(Extracted records)
☆ ☆ ☆ ☆ ☆ ☆ ☆

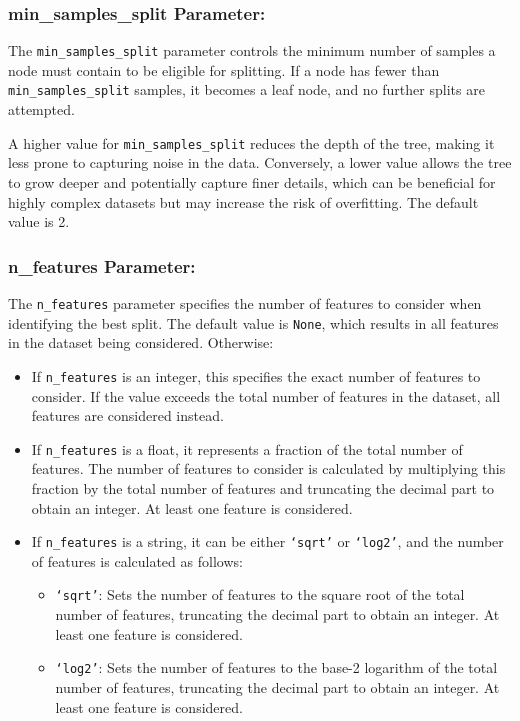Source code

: \documentclass{article}
\begin{document}
\subsubsection*{min\_samples\_split Parameter:}

The \texttt{min\_samples\_split} parameter controls the minimum number of samples a node must contain to be eligible for splitting. If a node has fewer than \texttt{min\_samples\_split} samples, it becomes a leaf node, and no further splits are attempted.

A higher value for \texttt{min\_samples\_split} reduces the depth of the tree, making it less prone to capturing noise in the data. Conversely, a lower value allows the tree to grow deeper and potentially capture finer details, which can be beneficial for highly complex datasets but may increase the risk of overfitting. The default value is 2.

\subsubsection*{n\_features Parameter:}

The \texttt{n\_features} parameter specifies the number of features to consider when identifying the best split. The default value is \texttt{None}, which results in all features in the dataset being considered. Otherwise:

\begin{itemize}
    \item If \texttt{n\_features} is an integer, this specifies the exact number of features to consider. If the value exceeds the total number of features in the dataset, all features are considered instead.
    \item If \texttt{n\_features} is a float, it represents a fraction of the total number of features. The number of features to consider is calculated by multiplying this fraction by the total number of features and truncating the decimal part to obtain an integer. At least one feature is considered.
    \item If \texttt{n\_features} is a string, it can be either \texttt{`sqrt'} or \texttt{`log2'}, and the number of features is calculated as follows:
    \begin{itemize}
        \item \texttt{`sqrt'}: Sets the number of features to the square root of the total number of features, truncating the decimal part to obtain an integer. At least one feature is considered.
        \item \texttt{`log2'}: Sets the number of features to the base-2 logarithm of the total number of features, truncating the decimal part to obtain an integer. At least one feature is considered.
    \end{itemize}
\end{itemize}
\end{document}
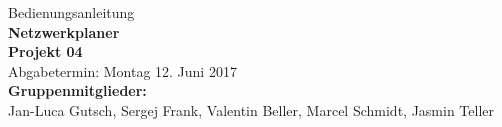 \documentclass[parskip=half]{scrartcl}
\newcommand{\autoren}{Jan-Luca Gutsch, Sergej Frank, Valentin Beller, Marcel Schmidt, Jasmin Teller}
\newcommand{\titel}{Bedienungsanleitung}
\newcommand{\untertitel}{Netzwerkplaner}
\newcommand{\Projekt}{Projekt 04}
\begin{document}


\begin{titlepage}
\begin{center}
\Large{\titel}\\[12ex]
\Large{\textbf{\untertitel}}\\[2ex]
\huge{\textbf{\Projekt}}\\[1.5ex]
\normalsize
Abgabetermin: Montag 12. Juni 2017\\[3em]
\textbf{Gruppenmitglieder:}\\
\autoren \\[5ex]
\end{center}
\end{titlepage}
\tableofcontents
\clearpage










\end{document}
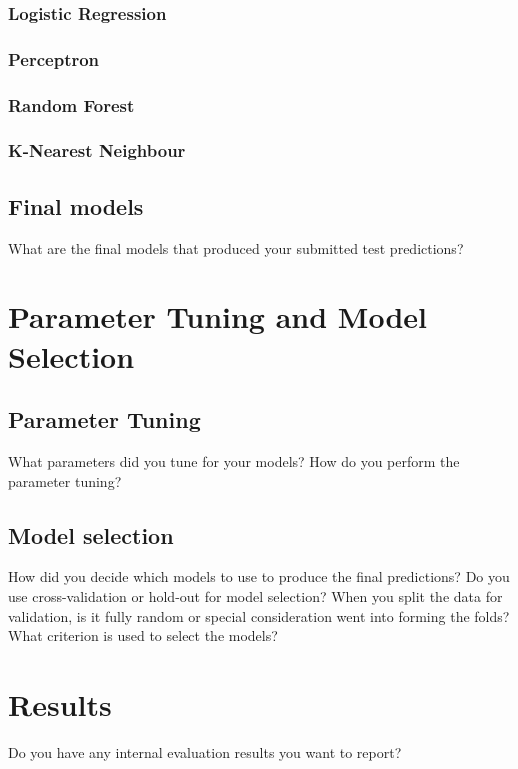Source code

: \documentclass[11pt,a4paper]{article}
\begin{document}
\subsubsection{Logistic Regression}


\subsubsection{Perceptron}


\subsubsection{Random Forest}


\subsubsection{K-Nearest Neighbour}


\subsection{Final models}
What are the final models that produced your submitted test predictions?


\section{Parameter Tuning and Model Selection }

\subsection{Parameter Tuning}
What parameters did you tune for your models? How do you perform the parameter tuning?

\subsection{Model selection}
How did you decide which models to use to produce the final predictions?  Do you use cross-validation or hold-out for model selection? When you split the data for validation, is it fully random or special consideration went into forming the folds? What criterion is used to select the models?


\section{Results}
Do you have any internal evaluation results you want to report?
\end{document}
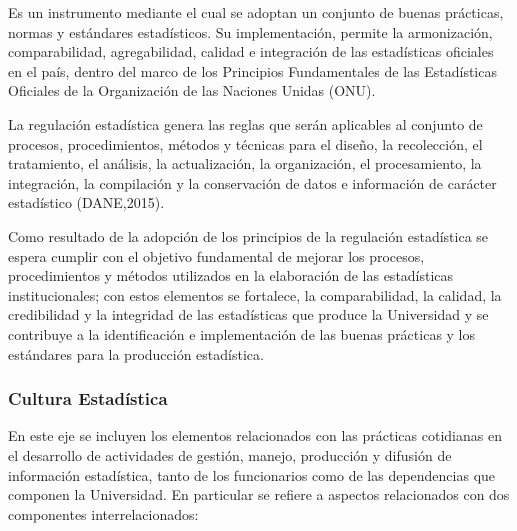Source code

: \documentclass[
]{book}
\begin{document}
Es un instrumento mediante el cual se adoptan un conjunto de buenas prácticas, normas y estándares estadísticos. Su implementación, permite la armonización, comparabilidad, agregabilidad, calidad e integración de las estadísticas oficiales en el país, dentro del marco de los Principios Fundamentales de las Estadísticas Oficiales de la Organización de las Naciones Unidas (ONU).

La regulación estadística genera las reglas que serán aplicables al conjunto de procesos, procedimientos, métodos y técnicas para el diseño, la recolección, el tratamiento, el análisis, la actualización, la organización, el procesamiento, la integración, la compilación y la conservación de datos e información de carácter estadístico (DANE,2015).

Como resultado de la adopción de los principios de la regulación estadística se espera cumplir con el objetivo fundamental de mejorar los procesos, procedimientos y métodos utilizados en la elaboración de las estadísticas institucionales; con estos elementos se fortalece, la comparabilidad, la calidad, la credibilidad y la integridad de las estadísticas que produce la Universidad y se contribuye a la identificación e implementación de las buenas prácticas y los estándares para la producción estadística.

\hypertarget{cultura-estaduxedstica}{%
\subsubsection{Cultura Estadística}\label{cultura-estaduxedstica}}

En este eje se incluyen los elementos relacionados con las prácticas cotidianas en el desarrollo de actividades de gestión, manejo, producción y difusión de información estadística, tanto de los funcionarios como de las dependencias que componen la Universidad. En particular se refiere a aspectos relacionados con dos componentes interrelacionados:
\end{document}
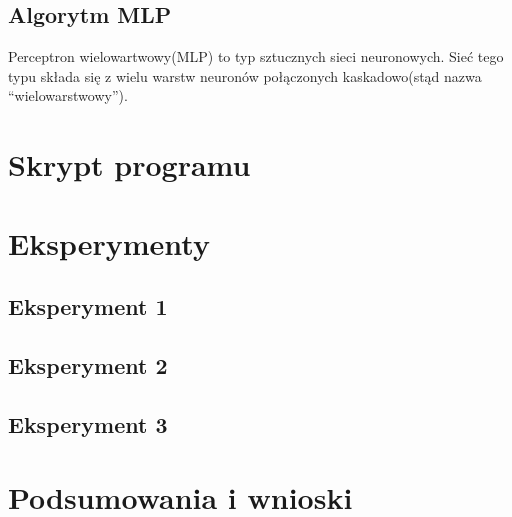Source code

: \documentclass[a4paper, 10pt]{article}
\begin{document}
\subsection{Algorytm MLP}

Perceptron wielowartwowy(MLP) to typ sztucznych sieci neuronowych. Sieć tego typu składa się z wielu warstw neuronów połączonych kaskadowo(stąd nazwa ``wielowarstwowy'').

\section{Skrypt programu}

\section{Eksperymenty}
\subsection{Eksperyment 1}
\subsection{Eksperyment 2}
\subsection{Eksperyment 3}

\section{Podsumowania i wnioski}
\end{document}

☆ ☆ ☆ ☆ ☆ ☆ ☆

• What the task asks:
The records above must be output exactly, except for their pictures.

• Answer box:
Source code

: \documentclass{article}
\begin{document}
\subsubsection*{min\_samples\_split Parameter:}

The \texttt{min\_samples\_split} parameter controls the minimum number of samples a node must contain to be eligible for splitting. If a node has fewer than \texttt{min\_samples\_split} samples, it becomes a leaf node, and no further splits are attempted.

A higher value for \texttt{min\_samples\_split} reduces the depth of the tree, making it less prone to capturing noise in the data. Conversely, a lower value allows the tree to grow deeper and potentially capture finer details, which can be beneficial for highly complex datasets but may increase the risk of overfitting. The default value is 2.

\subsubsection*{n\_features Parameter:}

The \texttt{n\_features} parameter specifies the number of features to consider when identifying the best split. The default value is \texttt{None}, which results in all features in the dataset being considered. Otherwise:

\begin{itemize}
    \item If \texttt{n\_features} is an integer, this specifies the exact number of features to consider. If the value exceeds the total number of features in the dataset, all features are considered instead.
    \item If \texttt{n\_features} is a float, it represents a fraction of the total number of features. The number of features to consider is calculated by multiplying this fraction by the total number of features and truncating the decimal part to obtain an integer. At least one feature is considered.
    \item If \texttt{n\_features} is a string, it can be either \texttt{`sqrt'} or \texttt{`log2'}, and the number of features is calculated as follows:
    \begin{itemize}
        \item \texttt{`sqrt'}: Sets the number of features to the square root of the total number of features, truncating the decimal part to obtain an integer. At least one feature is considered.
        \item \texttt{`log2'}: Sets the number of features to the base-2 logarithm of the total number of features, truncating the decimal part to obtain an integer. At least one feature is considered.
    \end{itemize}
\end{itemize}
\end{document}
 \documentclass[parskip=half]{scrartcl}
\newcommand{\autoren}{Jan-Luca Gutsch, Sergej Frank, Valentin Beller, Marcel Schmidt, Jasmin Teller}
\newcommand{\titel}{Bedienungsanleitung}
\newcommand{\untertitel}{Netzwerkplaner}
\newcommand{\Projekt}{Projekt 04}
\begin{document}


\begin{titlepage}
\begin{center}
\Large{\titel}\\[12ex]
\Large{\textbf{\untertitel}}\\[2ex]
\huge{\textbf{\Projekt}}\\[1.5ex]
\normalsize
Abgabetermin: Montag 12. Juni 2017\\[3em]
\textbf{Gruppenmitglieder:}\\
\autoren \\[5ex]
\end{center}
\end{titlepage}
\tableofcontents
\clearpage










\end{document}
Source code

: \documentclass[11pt,a4paper]{article}
\begin{document}
\subsubsection{Logistic Regression}


\subsubsection{Perceptron}


\subsubsection{Random Forest}


\subsubsection{K-Nearest Neighbour}


\subsection{Final models}
What are the final models that produced your submitted test predictions?


\section{Parameter Tuning and Model Selection }

\subsection{Parameter Tuning}
What parameters did you tune for your models? How do you perform the parameter tuning?

\subsection{Model selection}
How did you decide which models to use to produce the final predictions?  Do you use cross-validation or hold-out for model selection? When you split the data for validation, is it fully random or special consideration went into forming the folds? What criterion is used to select the models?


\section{Results}
Do you have any internal evaluation results you want to report?
\end{document}
Source code

: \documentclass[
]{book}
\begin{document}
Es un instrumento mediante el cual se adoptan un conjunto de buenas prácticas, normas y estándares estadísticos. Su implementación, permite la armonización, comparabilidad, agregabilidad, calidad e integración de las estadísticas oficiales en el país, dentro del marco de los Principios Fundamentales de las Estadísticas Oficiales de la Organización de las Naciones Unidas (ONU).

La regulación estadística genera las reglas que serán aplicables al conjunto de procesos, procedimientos, métodos y técnicas para el diseño, la recolección, el tratamiento, el análisis, la actualización, la organización, el procesamiento, la integración, la compilación y la conservación de datos e información de carácter estadístico (DANE,2015).

Como resultado de la adopción de los principios de la regulación estadística se espera cumplir con el objetivo fundamental de mejorar los procesos, procedimientos y métodos utilizados en la elaboración de las estadísticas institucionales; con estos elementos se fortalece, la comparabilidad, la calidad, la credibilidad y la integridad de las estadísticas que produce la Universidad y se contribuye a la identificación e implementación de las buenas prácticas y los estándares para la producción estadística.

\hypertarget{cultura-estaduxedstica}{%
\subsubsection{Cultura Estadística}\label{cultura-estaduxedstica}}

En este eje se incluyen los elementos relacionados con las prácticas cotidianas en el desarrollo de actividades de gestión, manejo, producción y difusión de información estadística, tanto de los funcionarios como de las dependencias que componen la Universidad. En particular se refiere a aspectos relacionados con dos componentes interrelacionados:
\end{document}
Source code

: \documentclass[a4paper, 10pt]{article}
\begin{document}
\subsection{Algorytm MLP}

Perceptron wielowartwowy(MLP) to typ sztucznych sieci neuronowych. Sieć tego typu składa się z wielu warstw neuronów połączonych kaskadowo(stąd nazwa ``wielowarstwowy'').

\section{Skrypt programu}

\section{Eksperymenty}
\subsection{Eksperyment 1}
\subsection{Eksperyment 2}
\subsection{Eksperyment 3}

\section{Podsumowania i wnioski}
\end{document}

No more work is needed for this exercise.